La responsabilidad de costear los errores propios
Una de las restricciones más destacadas tiene que ver con que los desaciertos cometidos en la planificación o ejecución de su proyecto, así como la emergencia de eventos impredecibles e inconvenientes, son capaces de perjudicar fatalmente sus finanzas.
Esta fuente de humildad es tan importante que, de no funcionar del modo descrito, podemos estar seguros de que nos hallamos fuera del reino de la empresarialidad, pues querría decir que, por alguna razón, el dueño no debe enfrentar la posibilidad de su propia ruina. La base del asunto es que los involucrados enfrenten el temor ante la posibilidad de que su futuro, ahorros, familiares y allegados se puedan ver negativamente afectados por sus decisiones.
En este sentido, algunas organizaciones tradicionalmente definidas como privadas, los bancos comerciales, por ejemplo, al no estar obligados a asumir el escenario de su propia desaparición, porque saben que serán rescatados ante cualquier eventualidad, son establecimientos fundamentalmente socializados, al margen del libre mercado.
La sabiduría incomprendida de la competencia
Otro elemento de humildad proviene de la competencia activa y constante. El empresario, además de limitarse a planificar su participación en un sector económico particular y encarar la pesada y siempre presente posibilidad de quiebra, debe lidiar con un número indeterminado de potenciales competidores, así como las innovaciones e ideas que pueden quitarle legítimamente cuotas de mercado, alterar toda su estructura productiva y acercarlo a la bancarrota.
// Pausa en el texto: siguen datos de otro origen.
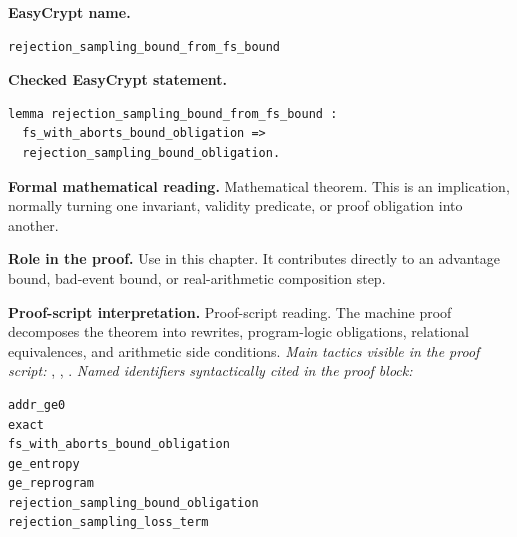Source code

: \begin{formaltheorem}
\noindent\textbf{EasyCrypt name.}
\begin{lstlisting}[language=EasyCrypt,basicstyle=\ttfamily\scriptsize]
rejection_sampling_bound_from_fs_bound
\end{lstlisting}
\noindent\textbf{Checked EasyCrypt statement.}
\begin{lstlisting}[language=EasyCrypt,basicstyle=\ttfamily\scriptsize]
lemma rejection_sampling_bound_from_fs_bound :
  fs_with_aborts_bound_obligation =>
  rejection_sampling_bound_obligation.
\end{lstlisting}
\noindent\textbf{Formal mathematical reading.}
Mathematical theorem. This is an implication, normally turning one invariant, validity predicate, or proof obligation into another.

\noindent\textbf{Role in the proof.}
Use in this chapter. It contributes directly to an advantage bound, bad-event bound, or real-arithmetic composition step.

\noindent\textbf{Proof-script interpretation.}
Proof-script reading. The machine proof decomposes the theorem into rewrites, program-logic obligations, relational equivalences, and arithmetic side conditions.
\emph{Main tactics visible in the proof script:} , , .
\emph{Named identifiers syntactically cited in the proof block:}
\begin{lstlisting}[language=EasyCrypt,basicstyle=\ttfamily\scriptsize]
addr_ge0
exact
fs_with_aborts_bound_obligation
ge_entropy
ge_reprogram
rejection_sampling_bound_obligation
rejection_sampling_loss_term
\end{lstlisting}

\end{formaltheorem}

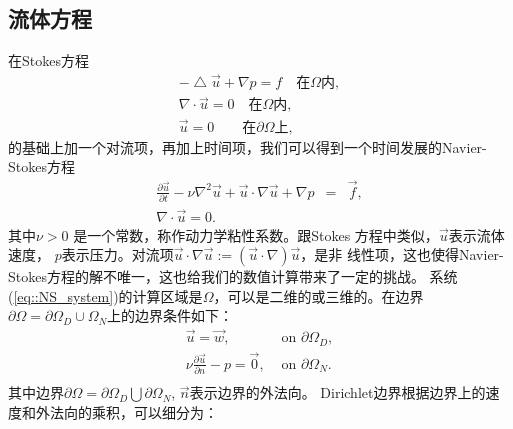     \subsection{流体方程}
        在Stokes方程
        \begin{equation}
            \begin{aligned}
                -\bigtriangleup \vec{u} + \nabla p = f \quad \text{在}\Omega \text{内}, \\
                \nabla \cdot \vec{u} = 0 \quad \text{在}\Omega \text{内},\\
                \vec{u} = 0 \qquad \text{在}\partial \Omega \text{上},
            \end{aligned}
            \label{eq::stokes}
        \end{equation}
        的基础上加一个对流项，再加上时间项，我们可以得到一个时间发展的Navier-Stokes方程
        \begin{equation}
            \begin{aligned}
                \frac{\partial \vec{u}}{\partial t}-\nu \nabla^2\vec{u} + \vec{u}\cdot \nabla \vec{u} + \nabla p &=& \vec{f}, \\
                \nabla \cdot \vec{u} = 0.
            \end{aligned}
            \label{eq::NS_system}
        \end{equation}
        其中$\nu > 0$ 是一个常数，称作动力学粘性系数。跟Stokes 方程中类似，$\vec{u}$表示流体速度，
        $p$表示压力。对流项$\vec{u} \cdot \nabla \vec{u} := (\vec{u} \cdot \nabla) \vec{u}$，是非
        线性项，这也使得Navier-Stokes方程的解不唯一，这也给我们的数值计算带来了一定的挑战。
        系统(\ref{eq::NS_system})的计算区域是$\Omega$，可以是二维的或三维的。在边界$\partial \Omega =
        \partial \Omega_D \cup \Omega_N$上的边界条件如下：
        \begin{equation}
            \begin{array}{ll}
                \vec{u} = \vec{w},& \mbox{ on } \partial \Omega_D,\\
                \nu \displaystyle \frac{\partial \vec{u}}{\partial n} - p =
                \vec{0}, & \mbox{ on } \partial \Omega_N.  \\
             \end{array}
            \label{eq::bc}
        \end{equation}
        其中边界$\partial \Omega = \partial \Omega_D \bigcup \partial \Omega_N$,
        $\vec{n}$表示边界的外法向。
        Dirichlet边界根据边界上的速度和外法向的乘积，可以细分为：
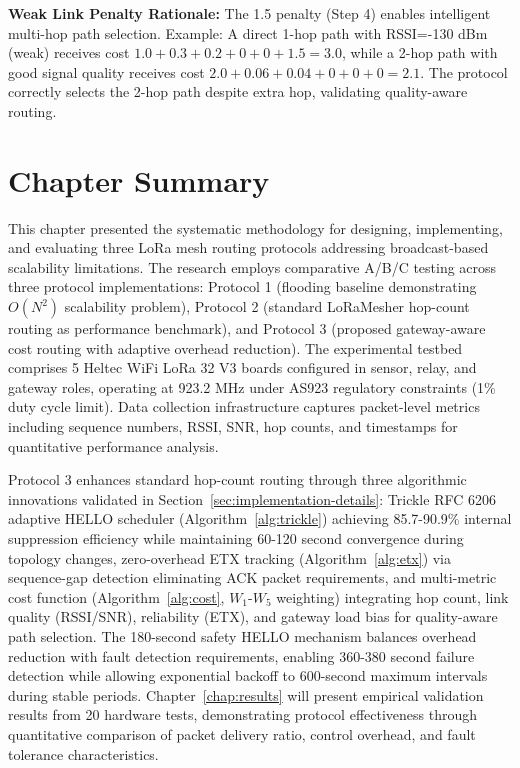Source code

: \textbf{Weak Link Penalty Rationale:} The 1.5 penalty (Step 4) enables intelligent multi-hop path selection. Example: A direct 1-hop path with RSSI=-130 dBm (weak) receives cost $1.0 + 0.3 + 0.2 + 0 + 0 + 1.5 = 3.0$, while a 2-hop path with good signal quality receives cost $2.0 + 0.06 + 0.04 + 0 + 0 + 0 = 2.1$. The protocol correctly selects the 2-hop path despite extra hop, validating quality-aware routing.

\section{Chapter Summary}

This chapter presented the systematic methodology for designing, implementing, and evaluating three LoRa mesh routing protocols addressing broadcast-based scalability limitations. The research employs comparative A/B/C testing across three protocol implementations: Protocol 1 (flooding baseline demonstrating $O(N^2)$ scalability problem), Protocol 2 (standard LoRaMesher hop-count routing as performance benchmark), and Protocol 3 (proposed gateway-aware cost routing with adaptive overhead reduction). The experimental testbed comprises 5 Heltec WiFi LoRa 32 V3 boards configured in sensor, relay, and gateway roles, operating at 923.2 MHz under AS923 regulatory constraints (1\% duty cycle limit). Data collection infrastructure captures packet-level metrics including sequence numbers, RSSI, SNR, hop counts, and timestamps for quantitative performance analysis.

Protocol 3 enhances standard hop-count routing through three algorithmic innovations validated in Section~\ref{sec:implementation-details}: Trickle RFC 6206 adaptive HELLO scheduler (Algorithm~\ref{alg:trickle}) achieving 85.7-90.9\% internal suppression efficiency while maintaining 60-120 second convergence during topology changes, zero-overhead ETX tracking (Algorithm~\ref{alg:etx}) via sequence-gap detection eliminating ACK packet requirements, and multi-metric cost function (Algorithm~\ref{alg:cost}, $W_1$-$W_5$ weighting) integrating hop count, link quality (RSSI/SNR), reliability (ETX), and gateway load bias for quality-aware path selection. The 180-second safety HELLO mechanism balances overhead reduction with fault detection requirements, enabling 360-380 second failure detection while allowing exponential backoff to 600-second maximum intervals during stable periods. Chapter~\ref{chap:results} will present empirical validation results from 20 hardware tests, demonstrating protocol effectiveness through quantitative comparison of packet delivery ratio, control overhead, and fault tolerance characteristics.

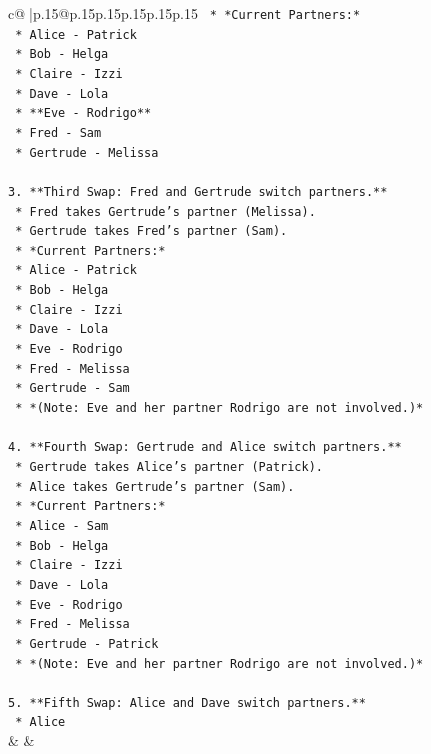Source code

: \documentclass{article}
\begin{document}
{\begin{supertabular}{c@{$\;$}|p{.15\linewidth}@{}p{.15\linewidth}p{.15\linewidth}p{.15\linewidth}p{.15\linewidth}p{.15\linewidth}}
{{{\texttt{    *   *Current Partners:*} \\
\texttt{        *   Alice {-} Patrick} \\
\texttt{        *   Bob {-} Helga} \\
\texttt{        *   Claire {-} Izzi} \\
\texttt{        *   Dave {-} Lola} \\
\texttt{        *   **Eve {-} Rodrigo**} \\
\texttt{        *   Fred {-} Sam} \\
\texttt{        *   Gertrude {-} Melissa} \\
\\ 
\texttt{3.  **Third Swap: Fred and Gertrude switch partners.**} \\
\texttt{    *   Fred takes Gertrude's partner (Melissa).} \\
\texttt{    *   Gertrude takes Fred's partner (Sam).} \\
\texttt{    *   *Current Partners:*} \\
\texttt{        *   Alice {-} Patrick} \\
\texttt{        *   Bob {-} Helga} \\
\texttt{        *   Claire {-} Izzi} \\
\texttt{        *   Dave {-} Lola} \\
\texttt{        *   Eve {-} Rodrigo} \\
\texttt{        *   Fred {-} Melissa} \\
\texttt{        *   Gertrude {-} Sam} \\
\texttt{    *   *(Note: Eve and her partner Rodrigo are not involved.)*} \\
\\ 
\texttt{4.  **Fourth Swap: Gertrude and Alice switch partners.**} \\
\texttt{    *   Gertrude takes Alice's partner (Patrick).} \\
\texttt{    *   Alice takes Gertrude's partner (Sam).} \\
\texttt{    *   *Current Partners:*} \\
\texttt{        *   Alice {-} Sam} \\
\texttt{        *   Bob {-} Helga} \\
\texttt{        *   Claire {-} Izzi} \\
\texttt{        *   Dave {-} Lola} \\
\texttt{        *   Eve {-} Rodrigo} \\
\texttt{        *   Fred {-} Melissa} \\
\texttt{        *   Gertrude {-} Patrick} \\
\texttt{    *   *(Note: Eve and her partner Rodrigo are not involved.)*} \\
\\ 
\texttt{5.  **Fifth Swap: Alice and Dave switch partners.**} \\
\texttt{    *   Alice} \\
            }
        }
    }
    & & \\ \\


\end{supertabular}}
\end{document}
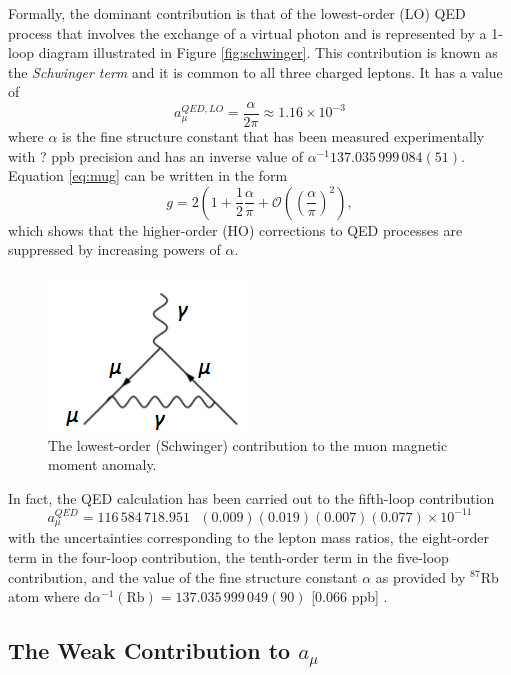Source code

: \documentclass{outhesis}
\begin{document}
Formally, the dominant contribution is that of the lowest-order (LO) QED process that involves the exchange of a virtual photon and is represented by a 1-loop diagram illustrated in Figure \ref{fig:schwinger}. This contribution is known as the \emph{Schwinger term} and it is common to all three charged leptons. It has a value of 
\begin{equation}
a_{\mu}^{QED,LO} = \frac{\alpha}{2\pi} \approx 1.16 \times 10^{-3}
\label{eq:schwinger}
\end{equation}
where $\alpha$ is the fine structure constant that has been measured experimentally with ? ppb precision and has an inverse value of $\alpha^{-1}137.035\,999\,084(51)$.
Equation \ref{eq:mug} can be written in the form
\begin{equation}
g = 2\left(1+\frac{1}{2}\frac{\alpha}{\pi}+ \mathcal{O}\left(\left(\frac{\alpha}{\pi}\right)^2\right),
\label{eq:schwinger}
\end{equation}
which shows that the higher-order (HO) corrections to QED processes are suppressed by increasing powers of $\alpha$.  
\begin{figure}
  \centering
  \includegraphics[scale=0.5]{figures/schwinger}
   \caption{The lowest-order (Schwinger) contribution to the muon magnetic moment anomaly.}
\label{label:schwinger}
\end{figure}

In fact, the QED calculation has been carried out to the fifth-loop contribution
\begin{equation}
a_{\mu}^{QED} = 116\,584\,718.951 \,\,\,\, (0.009)(0.019)(0.007)(0.077) \times 10^{-11}
\end{equation} 
with the uncertainties corresponding to the lepton mass ratios, the eight-order term in the four-loop contribution, the tenth-order term in the five-loop contribution, and the value of the fine structure constant $\alpha$ as provided by $^{87}$Rb atom where d$\alpha^{-1}\left(\text{Rb}\right) = 137.035\,999\,049(90)$ [0.066 ppb] \cite{alpha}.

\subsection{The Weak Contribution to $a_{\mu}$}
\end{document}
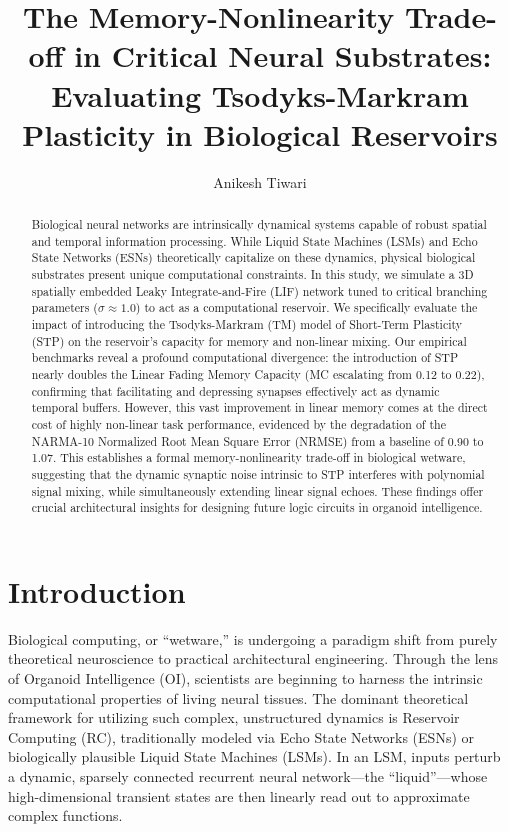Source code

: \documentclass[12pt, a4paper]{article}
\title{\textbf{The Memory-Nonlinearity Trade-off in Critical Neural Substrates: Evaluating Tsodyks-Markram Plasticity in Biological Reservoirs}}
\author{Anikesh Tiwari}
\date{}
\begin{document}
\maketitle

\begin{abstract}
Biological neural networks are intrinsically dynamical systems capable of robust spatial and temporal information processing. While Liquid State Machines (LSMs) and Echo State Networks (ESNs) theoretically capitalize on these dynamics, physical biological substrates present unique computational constraints. In this study, we simulate a 3D spatially embedded Leaky Integrate-and-Fire (LIF) network tuned to critical branching parameters ($\sigma \approx 1.0$) to act as a computational reservoir. We specifically evaluate the impact of introducing the Tsodyks-Markram (TM) model of Short-Term Plasticity (STP) on the reservoir's capacity for memory and non-linear mixing. Our empirical benchmarks reveal a profound computational divergence: the introduction of STP nearly doubles the Linear Fading Memory Capacity (MC escalating from 0.12 to 0.22), confirming that facilitating and depressing synapses effectively act as dynamic temporal buffers. However, this vast improvement in linear memory comes at the direct cost of highly non-linear task performance, evidenced by the degradation of the NARMA-10 Normalized Root Mean Square Error (NRMSE) from a baseline of 0.90 to 1.07. This establishes a formal memory-nonlinearity trade-off in biological wetware, suggesting that the dynamic synaptic noise intrinsic to STP interferes with polynomial signal mixing, while simultaneously extending linear signal echoes. These findings offer crucial architectural insights for designing future logic circuits in organoid intelligence.
\end{abstract}

\section{Introduction}
Biological computing, or ``wetware,'' is undergoing a paradigm shift from purely theoretical neuroscience to practical architectural engineering. Through the lens of Organoid Intelligence (OI), scientists are beginning to harness the intrinsic computational properties of living neural tissues. The dominant theoretical framework for utilizing such complex, unstructured dynamics is Reservoir Computing (RC), traditionally modeled via Echo State Networks (ESNs) or biologically plausible Liquid State Machines (LSMs). In an LSM, inputs perturb a dynamic, sparsely connected recurrent neural network—the ``liquid''—whose high-dimensional transient states are then linearly read out to approximate complex functions.
\end{document}
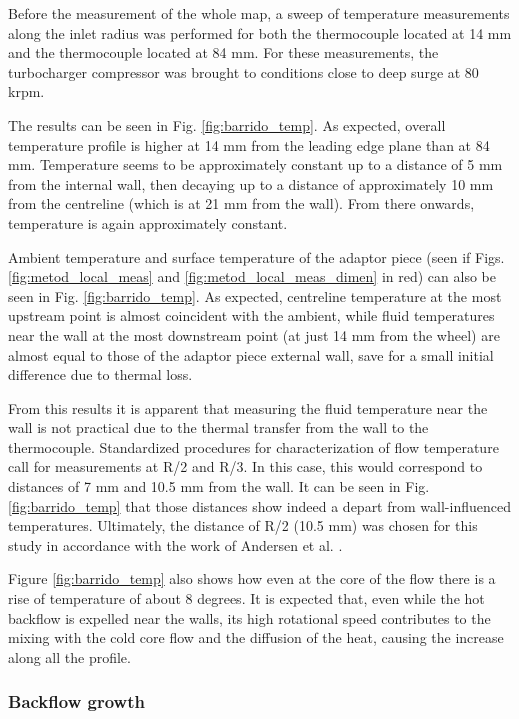 Before the measurement of the whole map, a sweep of temperature measurements along the inlet radius was performed for both the thermocouple located at 14 mm and the thermocouple located at 84 mm. For these measurements, the turbocharger compressor was brought to conditions close to deep surge at 80 krpm.

The results can be seen in Fig. \ref{fig:barrido_temp}. As expected, overall temperature profile is higher at 14 mm from the leading edge plane than at 84 mm. Temperature seems to be approximately constant up to a distance of 5 mm from the internal wall, then decaying up to a distance of approximately 10 mm from the centreline (which is at 21 mm from the wall). From there onwards, temperature is again approximately constant.

Ambient temperature and surface temperature of the adaptor piece (seen if Figs. \ref{fig:metod_local_meas} and \ref{fig:metod_local_meas_dimen} in red) can also be seen in Fig. \ref{fig:barrido_temp}. As expected, centreline temperature at the most upstream point is almost coincident with the ambient, while fluid temperatures near the wall at the most downstream point (at just 14 mm from the wheel) are almost equal to those of the adaptor piece external wall, save for a small initial difference due to thermal loss.

From this results it is apparent that measuring the fluid temperature near the wall is not practical due to the thermal transfer from the wall to the thermocouple. Standardized procedures for characterization of flow temperature call for measurements at R/2 and R/3. In this case, this would correspond to distances of 7 mm and 10.5 mm from the wall. It can be seen in Fig. \ref{fig:barrido_temp} that those distances show indeed a depart from wall-influenced temperatures. Ultimately, the distance of R/2 (10.5 mm) was chosen for this study in accordance with the work of Andersen et al. \cite{andersen2009surge}.

Figure \ref{fig:barrido_temp} also shows how even at the core of the flow there is a rise of temperature of about 8 degrees. It is expected that, even while the hot backflow is expelled near the walls, its high rotational speed contributes to the mixing with the cold core flow and the diffusion of the heat, causing the increase along all the profile. 

\subsubsection{Backflow growth}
Si no enfrenta tales contingencias, estará demasiado cómodo y se parecerá mucho más a un burócrata que a un emprendedor.
Planificación y soberbia
La planificación privada es prácticamente imperativa; sin embargo, todo el sentido de la misma surge de que se restringe a cierta área, admite su falibilidad y paga directamente por sus tropiezos.
De allí que, por un tema de proporciones, de nuestra capacidad cognitiva y de la complejidad propia de ciertos fenómenos, la planificación de la totalidad de la sociedad sigue siendo una pretensión delirante.
Esta moderación, propia del mundo del intercambio, es un parámetro útil de contrastar con la prepotencia típica del burócrata, quien se supone capaz de entender todos los detalles de una sociedad y, gracias a eso, pretende controlar tanto cuanto sea necesario para conseguir un equilibrio por todos desconocido; eso sí, sin tener que costear el precio de sus errores, pues de eso se encarga “la colectividad”. Hablamos de un dilema de economía política muchas veces denunciado y expuesto, pero sistemáticamente pasado por alto.
La agenda socialista adolescente, que se mantiene activa y atrayendo voluntades en la actualidad, prefiere fantasear la humildad en el político que accede a una posición de poder, especialmente si habla su propio idioma; mientras condena, en automático e irreflexivamente, al empresario exitoso por sucumbir, supuestamente, a la inaceptable ambición. Por esta vía se estimula la clase social más peligrosa (después de la francamente criminal), que es la política, y se condena la natural búsqueda de bienestar personal.